Redis和nosql简介,api调用;Redis数据功能(String类型的数据处理);List数据结构(及Java调用处理);Hash数据结构;Set数据结构功能;sortedSet(有序集合)数

1、Redis和nosql简介,api调用

14.1/ nosql介绍

 

NoSQL:一类新出现的数据库(not only sql),它的特点:

1、  不支持SQL语法

2、  存储结构跟传统关系型数据库中的那种关系表完全不同,nosql中存储的数据都是KV形式

3、  NoSQL的世界中没有一种通用的语言,每种nosql数据库都有自己的api和语法,以及擅长的业务场景

4、  NoSQL中的产品种类相当多:

a)        Mongodb  文档型nosql数据库,擅长做CMS系统(内容管理系统)
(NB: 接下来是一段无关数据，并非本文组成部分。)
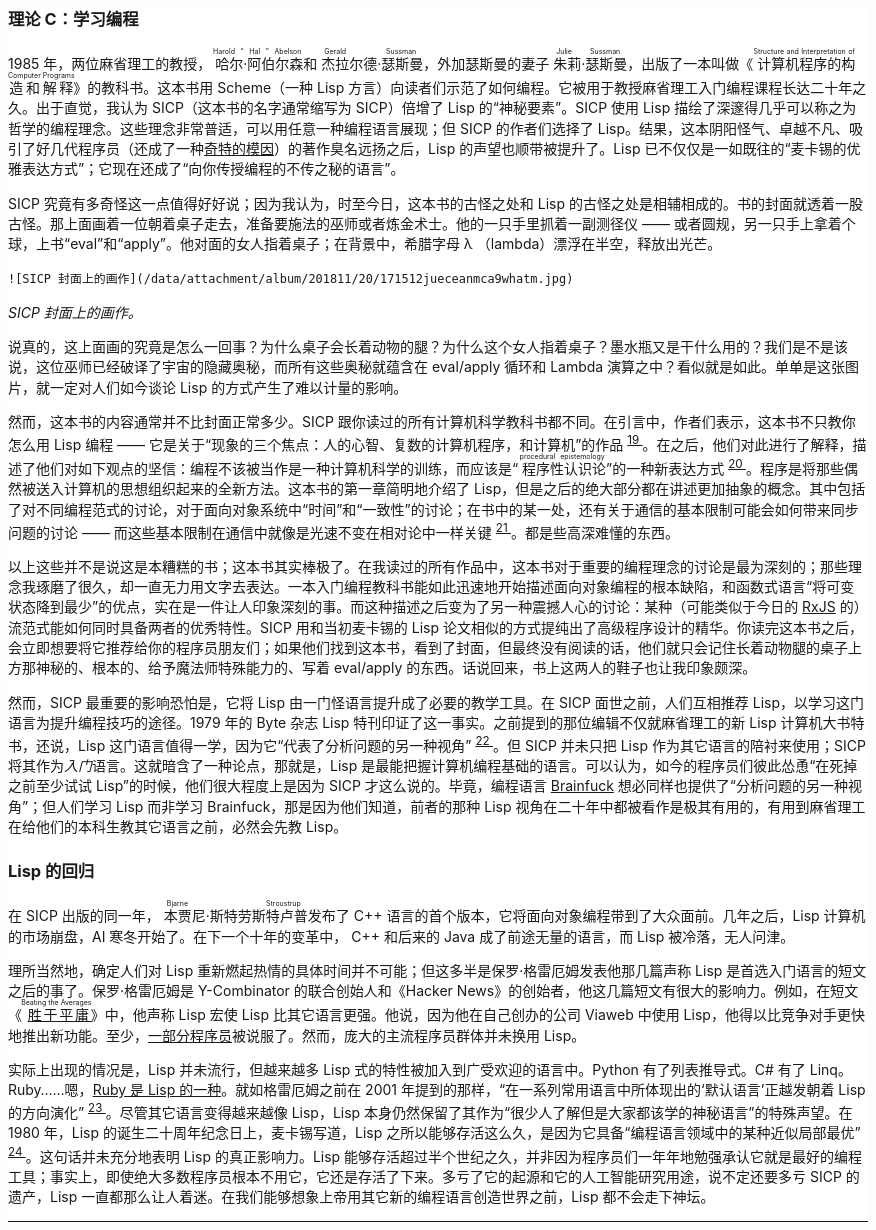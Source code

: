 ### 理论 C：学习编程

1985 年，两位麻省理工的教授，<ruby> 哈尔·阿伯尔森 <rt>  Harold  <q>   Hal  </q>  Abelson </rt></ruby>和<ruby> 杰拉尔德·瑟斯曼 <rt>  Gerald Sussman </rt></ruby>，外加瑟斯曼的妻子<ruby> 朱莉·瑟斯曼 <rt>  Julie Sussman </rt></ruby>，出版了一本叫做《<ruby> 计算机程序的构造和解释 <rt>  Structure and Interpretation of Computer Programs </rt></ruby>》的教科书。这本书用 Scheme（一种 Lisp 方言）向读者们示范了如何编程。它被用于教授麻省理工入门编程课程长达二十年之久。出于直觉，我认为 SICP（这本书的名字通常缩写为 SICP）倍增了 Lisp 的“神秘要素”。SICP 使用 Lisp 描绘了深邃得几乎可以称之为哲学的编程理念。这些理念非常普适，可以用任意一种编程语言展现；但 SICP 的作者们选择了 Lisp。结果，这本阴阳怪气、卓越不凡、吸引了好几代程序员（还成了一种[奇特的模因](https://knowyourmeme.com/forums/meme-research/topics/47038-structure-and-interpretation-of-computer-programs-hugeass-image-dump-for-evidence)）的著作臭名远扬之后，Lisp 的声望也顺带被提升了。Lisp 已不仅仅是一如既往的“麦卡锡的优雅表达方式”；它现在还成了“向你传授编程的不传之秘的语言”。

SICP 究竟有多奇怪这一点值得好好说；因为我认为，时至今日，这本书的古怪之处和 Lisp 的古怪之处是相辅相成的。书的封面就透着一股古怪。那上面画着一位朝着桌子走去，准备要施法的巫师或者炼金术士。他的一只手里抓着一副测径仪 —— 或者圆规，另一只手上拿着个球，上书“eval”和“apply”。他对面的女人指着桌子；在背景中，希腊字母 λ （lambda）漂浮在半空，释放出光芒。

`![SICP 封面上的画作](/data/attachment/album/201811/20/171512jueceanmca9whatm.jpg)`

*SICP 封面上的画作。*

说真的，这上面画的究竟是怎么一回事？为什么桌子会长着动物的腿？为什么这个女人指着桌子？墨水瓶又是干什么用的？我们是不是该说，这位巫师已经破译了宇宙的隐藏奥秘，而所有这些奥秘就蕴含在 eval/apply 循环和 Lambda 演算之中？看似就是如此。单单是这张图片，就一定对人们如今谈论 Lisp 的方式产生了难以计量的影响。

然而，这本书的内容通常并不比封面正常多少。SICP 跟你读过的所有计算机科学教科书都不同。在引言中，作者们表示，这本书不只教你怎么用 Lisp 编程 —— 它是关于“现象的三个焦点：人的心智、复数的计算机程序，和计算机”的作品 <sup id="fnref19"> <a href="#fn19" rel="footnote">  19 </a></sup>。在之后，他们对此进行了解释，描述了他们对如下观点的坚信：编程不该被当作是一种计算机科学的训练，而应该是“<ruby> 程序性认识论 <rt>  procedural epistemology </rt></ruby>”的一种新表达方式 <sup id="fnref20"> <a href="#fn20" rel="footnote">  20 </a></sup>。程序是将那些偶然被送入计算机的思想组织起来的全新方法。这本书的第一章简明地介绍了 Lisp，但是之后的绝大部分都在讲述更加抽象的概念。其中包括了对不同编程范式的讨论，对于面向对象系统中“时间”和“一致性”的讨论；在书中的某一处，还有关于通信的基本限制可能会如何带来同步问题的讨论 —— 而这些基本限制在通信中就像是光速不变在相对论中一样关键 <sup id="fnref21"> <a href="#fn21" rel="footnote">  21 </a></sup>。都是些高深难懂的东西。

以上这些并不是说这是本糟糕的书；这本书其实棒极了。在我读过的所有作品中，这本书对于重要的编程理念的讨论是最为深刻的；那些理念我琢磨了很久，却一直无力用文字去表达。一本入门编程教科书能如此迅速地开始描述面向对象编程的根本缺陷，和函数式语言“将可变状态降到最少”的优点，实在是一件让人印象深刻的事。而这种描述之后变为了另一种震撼人心的讨论：某种（可能类似于今日的 [RxJS](https://rxjs-dev.firebaseapp.com/) 的）流范式能如何同时具备两者的优秀特性。SICP 用和当初麦卡锡的 Lisp 论文相似的方式提纯出了高级程序设计的精华。你读完这本书之后，会立即想要将它推荐给你的程序员朋友们；如果他们找到这本书，看到了封面，但最终没有阅读的话，他们就只会记住长着动物腿的桌子上方那神秘的、根本的、给予魔法师特殊能力的、写着 eval/apply 的东西。话说回来，书上这两人的鞋子也让我印象颇深。

然而，SICP 最重要的影响恐怕是，它将 Lisp 由一门怪语言提升成了必要的教学工具。在 SICP 面世之前，人们互相推荐 Lisp，以学习这门语言为提升编程技巧的途径。1979 年的 Byte 杂志 Lisp 特刊印证了这一事实。之前提到的那位编辑不仅就麻省理工的新 Lisp 计算机大书特书，还说，Lisp 这门语言值得一学，因为它“代表了分析问题的另一种视角” <sup id="fnref22"> <a href="#fn22" rel="footnote">  22 </a></sup>。但 SICP 并未只把 Lisp 作为其它语言的陪衬来使用；SICP 将其作为*入门*语言。这就暗含了一种论点，那就是，Lisp 是最能把握计算机编程基础的语言。可以认为，如今的程序员们彼此怂恿“在死掉之前至少试试 Lisp”的时候，他们很大程度上是因为 SICP 才这么说的。毕竟，编程语言 [Brainfuck](https://en.wikipedia.org/wiki/Brainfuck) 想必同样也提供了“分析问题的另一种视角”；但人们学习 Lisp 而非学习 Brainfuck，那是因为他们知道，前者的那种 Lisp 视角在二十年中都被看作是极其有用的，有用到麻省理工在给他们的本科生教其它语言之前，必然会先教 Lisp。

### Lisp 的回归

在 SICP 出版的同一年，<ruby> 本贾尼·斯特劳斯特卢普 <rt>  Bjarne Stroustrup </rt></ruby>发布了 C++ 语言的首个版本，它将面向对象编程带到了大众面前。几年之后，Lisp 计算机的市场崩盘，AI 寒冬开始了。在下一个十年的变革中， C++ 和后来的 Java 成了前途无量的语言，而 Lisp 被冷落，无人问津。

理所当然地，确定人们对 Lisp 重新燃起热情的具体时间并不可能；但这多半是保罗·格雷厄姆发表他那几篇声称 Lisp 是首选入门语言的短文之后的事了。保罗·格雷厄姆是 Y-Combinator 的联合创始人和《Hacker News》的创始者，他这几篇短文有很大的影响力。例如，在短文《<ruby> <a href="http://www.paulgraham.com/avg.html">  胜于平庸 </a> <rt>  Beating the Averages </rt></ruby>》中，他声称 Lisp 宏使 Lisp 比其它语言更强。他说，因为他在自己创办的公司 Viaweb 中使用 Lisp，他得以比竞争对手更快地推出新功能。至少，[一部分程序员](https://web.archive.org/web/20061004035628/http://wiki.alu.org/Chris-Perkins)被说服了。然而，庞大的主流程序员群体并未换用 Lisp。

实际上出现的情况是，Lisp 并未流行，但越来越多 Lisp 式的特性被加入到广受欢迎的语言中。Python 有了列表推导式。C# 有了 Linq。Ruby……嗯，[Ruby 是 Lisp 的一种](http://www.randomhacks.net/2005/12/03/why-ruby-is-an-acceptable-lisp/)。就如格雷厄姆之前在 2001 年提到的那样，“在一系列常用语言中所体现出的‘默认语言’正越发朝着 Lisp 的方向演化” <sup id="fnref23"> <a href="#fn23" rel="footnote">  23 </a></sup>。尽管其它语言变得越来越像 Lisp，Lisp 本身仍然保留了其作为“很少人了解但是大家都该学的神秘语言”的特殊声望。在 1980 年，Lisp 的诞生二十周年纪念日上，麦卡锡写道，Lisp 之所以能够存活这么久，是因为它具备“编程语言领域中的某种近似局部最优” <sup id="fnref24"> <a href="#fn24" rel="footnote">  24 </a></sup>。这句话并未充分地表明 Lisp 的真正影响力。Lisp 能够存活超过半个世纪之久，并非因为程序员们一年年地勉强承认它就是最好的编程工具；事实上，即使绝大多数程序员根本不用它，它还是存活了下来。多亏了它的起源和它的人工智能研究用途，说不定还要多亏 SICP 的遗产，Lisp 一直都那么让人着迷。在我们能够想象上帝用其它新的编程语言创造世界之前，Lisp 都不会走下神坛。

---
b)        Redis        内存数据库,数据结构服务器,号称瑞士军刀(精巧),只要你有足够的想象力,它可以还给你无限惊喜

c)        Hbase  hadoop生态系统中原生的一种nosql数据库,重量级的分布式nosql数据库,用于海量数据的场景

d)        Cassandra  hadoop生态系统中原生的一种分布式nosql数据库,后起之秀

 

NoSQL和SQL数据库的比较:

1、适用场景不同:sql数据库适合用于关系特别复杂的数据查询场景,nosql反之

2、“事务”特性的支持:sql对事务的支持非常完善,而nosql基本不支持事务

3、两者在不断地取长补短,呈现融合趋势

 

 

14.2/ redis介绍

14.2.1 简述

Redis是一个高性能的kv对缓存和内存数据库(存的不像mysql那样的表)

Redis的存储结构就是key-value,形式如下:

注: redis中的value内部可以支持各种数据结构类型,比如可以存入一个普通的string,还可以存list,set,hashmap,sortedSet(有序的set)

 

14.2.2 redis应用场景

A、用来做缓存(ehcache/memcached)——redis的所有数据是放在内存中的(内存数据库)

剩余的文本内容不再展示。